Appears in 1 contract
OS DEBENTURES. (a) As of the Effective Time, the Company assumes, jointly and severally with OS, all of the obligations and responsibilities under the OS Debentures to the holder or holders of the OS Debentures. With respect to the OS Debentures, at the Effective Time, the Company shall (i) replace the OS Underlying Shares, with the Company Underlying Shares and (ii) replace the Escrow Shares deposited by OS with the Escrow Agent with the Company Escrow Shares.
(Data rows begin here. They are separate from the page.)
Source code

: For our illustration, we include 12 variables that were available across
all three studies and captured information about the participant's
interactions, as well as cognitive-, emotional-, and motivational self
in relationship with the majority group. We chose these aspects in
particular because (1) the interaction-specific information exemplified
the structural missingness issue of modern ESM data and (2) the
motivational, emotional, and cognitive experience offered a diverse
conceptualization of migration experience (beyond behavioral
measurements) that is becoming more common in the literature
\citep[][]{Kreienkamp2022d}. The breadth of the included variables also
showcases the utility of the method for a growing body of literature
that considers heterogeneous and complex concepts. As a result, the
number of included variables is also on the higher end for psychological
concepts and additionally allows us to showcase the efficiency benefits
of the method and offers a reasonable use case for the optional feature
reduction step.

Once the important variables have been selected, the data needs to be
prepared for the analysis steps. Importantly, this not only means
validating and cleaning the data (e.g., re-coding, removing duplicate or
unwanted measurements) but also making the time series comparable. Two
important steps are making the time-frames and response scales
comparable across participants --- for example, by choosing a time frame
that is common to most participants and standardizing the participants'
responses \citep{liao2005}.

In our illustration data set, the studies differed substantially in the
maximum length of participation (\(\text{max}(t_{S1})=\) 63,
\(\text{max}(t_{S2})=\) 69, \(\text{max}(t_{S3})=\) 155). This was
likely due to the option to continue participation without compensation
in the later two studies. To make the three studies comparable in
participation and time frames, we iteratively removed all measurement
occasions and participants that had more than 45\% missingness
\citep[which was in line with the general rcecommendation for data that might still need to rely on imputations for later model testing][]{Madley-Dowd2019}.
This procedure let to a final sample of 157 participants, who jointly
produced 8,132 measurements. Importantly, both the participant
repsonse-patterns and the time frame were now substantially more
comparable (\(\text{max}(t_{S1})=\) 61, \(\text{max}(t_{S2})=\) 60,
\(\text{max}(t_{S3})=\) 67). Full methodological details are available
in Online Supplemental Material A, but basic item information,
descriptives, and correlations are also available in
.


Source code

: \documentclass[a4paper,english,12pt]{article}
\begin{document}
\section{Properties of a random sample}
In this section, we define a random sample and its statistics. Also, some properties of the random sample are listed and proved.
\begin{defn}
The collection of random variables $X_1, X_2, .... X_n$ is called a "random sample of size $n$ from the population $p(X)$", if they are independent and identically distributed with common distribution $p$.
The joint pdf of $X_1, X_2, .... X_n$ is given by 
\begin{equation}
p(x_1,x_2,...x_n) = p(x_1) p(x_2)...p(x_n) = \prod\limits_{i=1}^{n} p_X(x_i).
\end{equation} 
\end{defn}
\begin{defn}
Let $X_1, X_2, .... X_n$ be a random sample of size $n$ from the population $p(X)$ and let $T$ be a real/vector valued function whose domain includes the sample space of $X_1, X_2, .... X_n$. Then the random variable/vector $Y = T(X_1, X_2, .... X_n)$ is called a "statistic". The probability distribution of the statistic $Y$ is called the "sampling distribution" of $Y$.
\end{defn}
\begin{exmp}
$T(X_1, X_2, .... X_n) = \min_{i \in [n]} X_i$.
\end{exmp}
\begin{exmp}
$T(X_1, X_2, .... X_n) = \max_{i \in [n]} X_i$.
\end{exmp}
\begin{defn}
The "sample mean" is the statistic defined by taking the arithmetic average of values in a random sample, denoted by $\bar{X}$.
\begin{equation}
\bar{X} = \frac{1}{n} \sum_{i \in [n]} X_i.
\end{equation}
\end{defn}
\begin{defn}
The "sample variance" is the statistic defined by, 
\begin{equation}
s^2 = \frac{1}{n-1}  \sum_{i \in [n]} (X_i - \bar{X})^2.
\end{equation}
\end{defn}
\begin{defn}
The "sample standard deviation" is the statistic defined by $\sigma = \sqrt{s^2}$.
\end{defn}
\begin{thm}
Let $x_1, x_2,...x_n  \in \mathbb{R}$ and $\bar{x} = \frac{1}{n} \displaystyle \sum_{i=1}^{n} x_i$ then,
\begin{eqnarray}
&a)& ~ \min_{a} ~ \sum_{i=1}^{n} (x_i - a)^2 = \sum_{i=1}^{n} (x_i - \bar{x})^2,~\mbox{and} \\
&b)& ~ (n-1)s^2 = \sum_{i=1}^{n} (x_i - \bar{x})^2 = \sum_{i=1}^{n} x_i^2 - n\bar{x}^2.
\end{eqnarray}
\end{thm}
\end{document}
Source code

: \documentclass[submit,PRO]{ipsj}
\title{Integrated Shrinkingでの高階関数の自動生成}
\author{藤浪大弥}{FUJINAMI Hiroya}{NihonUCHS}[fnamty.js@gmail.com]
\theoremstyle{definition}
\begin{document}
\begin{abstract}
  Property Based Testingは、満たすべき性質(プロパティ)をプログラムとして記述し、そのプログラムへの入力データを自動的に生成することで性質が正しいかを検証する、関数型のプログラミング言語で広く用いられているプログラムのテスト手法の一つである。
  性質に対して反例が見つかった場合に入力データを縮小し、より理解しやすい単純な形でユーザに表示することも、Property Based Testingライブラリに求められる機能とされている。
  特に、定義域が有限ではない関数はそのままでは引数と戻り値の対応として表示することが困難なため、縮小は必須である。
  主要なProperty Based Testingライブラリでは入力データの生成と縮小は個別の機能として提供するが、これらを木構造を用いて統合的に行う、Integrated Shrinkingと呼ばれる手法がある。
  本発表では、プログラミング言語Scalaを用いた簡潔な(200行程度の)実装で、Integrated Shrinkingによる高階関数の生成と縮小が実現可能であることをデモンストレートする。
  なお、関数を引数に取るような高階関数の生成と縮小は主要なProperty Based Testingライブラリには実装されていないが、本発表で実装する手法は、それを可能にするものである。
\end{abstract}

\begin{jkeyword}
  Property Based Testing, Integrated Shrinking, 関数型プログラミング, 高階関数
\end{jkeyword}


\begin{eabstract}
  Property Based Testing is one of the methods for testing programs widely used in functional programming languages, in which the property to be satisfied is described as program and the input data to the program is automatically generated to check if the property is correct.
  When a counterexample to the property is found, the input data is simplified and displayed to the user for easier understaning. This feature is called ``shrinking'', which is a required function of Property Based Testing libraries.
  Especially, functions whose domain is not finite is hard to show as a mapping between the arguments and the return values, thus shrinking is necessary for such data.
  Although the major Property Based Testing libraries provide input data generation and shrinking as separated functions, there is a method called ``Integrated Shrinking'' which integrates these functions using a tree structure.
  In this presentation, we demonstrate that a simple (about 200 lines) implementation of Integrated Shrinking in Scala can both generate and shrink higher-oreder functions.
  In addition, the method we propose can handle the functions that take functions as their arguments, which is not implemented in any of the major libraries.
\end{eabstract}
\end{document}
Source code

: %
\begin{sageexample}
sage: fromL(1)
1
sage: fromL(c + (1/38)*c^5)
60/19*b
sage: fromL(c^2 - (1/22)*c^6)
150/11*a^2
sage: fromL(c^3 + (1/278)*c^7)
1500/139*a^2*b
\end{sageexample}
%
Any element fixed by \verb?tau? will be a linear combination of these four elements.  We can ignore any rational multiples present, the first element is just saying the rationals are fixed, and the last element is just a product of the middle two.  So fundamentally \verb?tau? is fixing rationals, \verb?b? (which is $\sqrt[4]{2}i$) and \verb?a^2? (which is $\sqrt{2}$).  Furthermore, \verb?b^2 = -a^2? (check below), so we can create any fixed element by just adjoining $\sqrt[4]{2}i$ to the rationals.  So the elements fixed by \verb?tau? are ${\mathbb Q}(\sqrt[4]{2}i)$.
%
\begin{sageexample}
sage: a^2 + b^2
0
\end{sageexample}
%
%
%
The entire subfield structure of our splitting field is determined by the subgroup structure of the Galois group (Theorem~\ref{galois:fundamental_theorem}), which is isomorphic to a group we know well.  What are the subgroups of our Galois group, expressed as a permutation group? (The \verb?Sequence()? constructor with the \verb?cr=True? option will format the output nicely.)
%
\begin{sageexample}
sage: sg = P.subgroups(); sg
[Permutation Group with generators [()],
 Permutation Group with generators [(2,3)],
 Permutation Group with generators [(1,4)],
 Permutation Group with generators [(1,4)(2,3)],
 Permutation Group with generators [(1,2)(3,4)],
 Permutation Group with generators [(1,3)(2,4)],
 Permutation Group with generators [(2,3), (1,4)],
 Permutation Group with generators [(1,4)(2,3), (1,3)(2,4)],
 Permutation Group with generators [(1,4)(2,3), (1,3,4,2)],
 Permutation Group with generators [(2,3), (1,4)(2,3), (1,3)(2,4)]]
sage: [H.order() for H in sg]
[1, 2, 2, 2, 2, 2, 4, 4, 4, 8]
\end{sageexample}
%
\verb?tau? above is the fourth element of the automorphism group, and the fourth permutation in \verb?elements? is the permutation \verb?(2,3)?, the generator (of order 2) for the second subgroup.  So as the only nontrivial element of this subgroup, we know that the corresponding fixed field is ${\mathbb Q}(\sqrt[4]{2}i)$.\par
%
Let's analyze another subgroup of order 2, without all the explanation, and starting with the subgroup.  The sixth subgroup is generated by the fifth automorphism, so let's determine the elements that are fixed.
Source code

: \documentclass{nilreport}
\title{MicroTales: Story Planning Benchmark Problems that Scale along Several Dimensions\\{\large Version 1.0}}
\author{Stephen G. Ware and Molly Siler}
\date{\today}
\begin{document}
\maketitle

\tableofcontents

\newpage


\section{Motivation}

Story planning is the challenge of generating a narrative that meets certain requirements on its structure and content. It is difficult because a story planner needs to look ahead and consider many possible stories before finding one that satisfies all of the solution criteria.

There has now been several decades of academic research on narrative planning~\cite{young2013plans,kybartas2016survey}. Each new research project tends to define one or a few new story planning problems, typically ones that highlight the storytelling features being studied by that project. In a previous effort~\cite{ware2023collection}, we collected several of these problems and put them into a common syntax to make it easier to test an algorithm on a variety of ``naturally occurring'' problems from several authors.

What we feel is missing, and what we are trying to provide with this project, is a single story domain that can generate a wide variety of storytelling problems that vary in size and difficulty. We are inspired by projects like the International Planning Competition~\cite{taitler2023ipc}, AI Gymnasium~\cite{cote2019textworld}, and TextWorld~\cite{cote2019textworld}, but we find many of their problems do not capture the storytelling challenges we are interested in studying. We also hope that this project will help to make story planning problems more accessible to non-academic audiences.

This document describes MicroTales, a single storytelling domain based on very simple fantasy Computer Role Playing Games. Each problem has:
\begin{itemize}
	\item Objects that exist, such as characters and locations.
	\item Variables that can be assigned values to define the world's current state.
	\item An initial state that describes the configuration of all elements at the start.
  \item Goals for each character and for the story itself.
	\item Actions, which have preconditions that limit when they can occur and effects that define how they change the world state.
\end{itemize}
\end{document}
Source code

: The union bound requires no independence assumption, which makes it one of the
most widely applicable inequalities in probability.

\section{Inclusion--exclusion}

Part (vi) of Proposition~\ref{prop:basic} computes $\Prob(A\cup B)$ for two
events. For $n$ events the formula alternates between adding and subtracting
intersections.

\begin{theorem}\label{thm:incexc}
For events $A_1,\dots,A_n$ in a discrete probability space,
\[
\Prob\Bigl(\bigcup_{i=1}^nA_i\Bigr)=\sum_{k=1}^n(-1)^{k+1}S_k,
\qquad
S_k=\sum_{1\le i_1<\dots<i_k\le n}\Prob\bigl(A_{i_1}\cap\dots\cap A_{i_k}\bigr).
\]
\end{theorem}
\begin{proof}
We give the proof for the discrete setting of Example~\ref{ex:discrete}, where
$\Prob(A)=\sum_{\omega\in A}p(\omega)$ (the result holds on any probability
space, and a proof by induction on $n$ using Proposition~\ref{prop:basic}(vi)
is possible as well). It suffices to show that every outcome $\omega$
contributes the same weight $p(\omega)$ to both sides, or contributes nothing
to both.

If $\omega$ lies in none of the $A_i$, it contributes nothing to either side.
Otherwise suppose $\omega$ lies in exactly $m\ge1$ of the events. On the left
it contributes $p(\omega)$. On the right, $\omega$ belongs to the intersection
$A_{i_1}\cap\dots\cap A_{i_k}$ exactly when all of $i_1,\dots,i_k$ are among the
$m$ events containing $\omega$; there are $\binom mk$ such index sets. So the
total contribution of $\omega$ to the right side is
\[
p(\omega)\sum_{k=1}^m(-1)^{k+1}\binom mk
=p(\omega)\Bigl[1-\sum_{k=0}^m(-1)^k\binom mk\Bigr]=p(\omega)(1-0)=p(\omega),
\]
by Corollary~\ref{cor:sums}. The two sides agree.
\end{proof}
(b) At the Effective Time, (i) all references in the OS Debentures to Company Common Stock (as defined in the OS Debentures) shall be references to Company Common Stock (as defined herein) and (ii) all references to the Company (as defined in the OS Debentures) in the OS Debentures shall be read as references to the Company (as defined herein) as if the OS Debentures were issued on the date the OS Debentures were issued, by the Company (as defined herein), specifically including all calculations in the OS Debentures such as the determination of the conversion price, the Conversion Price, the Fixed Conversion Price and the Floating Conversion Price. The Exchange Ratio (as defined herein) shall have no effect on the OS Debentures or the assumption thereof by the Company (as defined herein).
(c) At the Effective Time, OS shall assign and the Company shall assume all of OS's obligations and covenants under the Purchase Agreement as if the Company executed the Purchase Agreement instead of OS on the date thereof. At the Effective Time, all references to the Company (as defined in the Purchase Agreement) in the Purchase Agreement shall mean the Company (as defined herein) and all references to dates or tolling of periods shall be read as if the Company (as defined herein) executed the Purchase Agreement instead of the Company (as defined in the Purchase Agreement). At the Effective Time, all of the remedies available to the current and future holders of the OS Debentures under the Purchase Agreement against the Company (as defined in the Purchase Agreement) shall be available against the Company (as defined herein).
(d) The provisions described in this Section 2.7 shall not be amended and shall be in effect until the earlier of (i) the date all of the OS Convertible Debentures have been converted into Company Common Stock Shares and (ii) six (6) years from the date the OS Debentures were issued.
(e) The current and future holders of the OS Debentures shall be third party beneficiaries of this AgreementAgreement only. There shall be no other third party beneficiaries to this Agreement or any part hereof.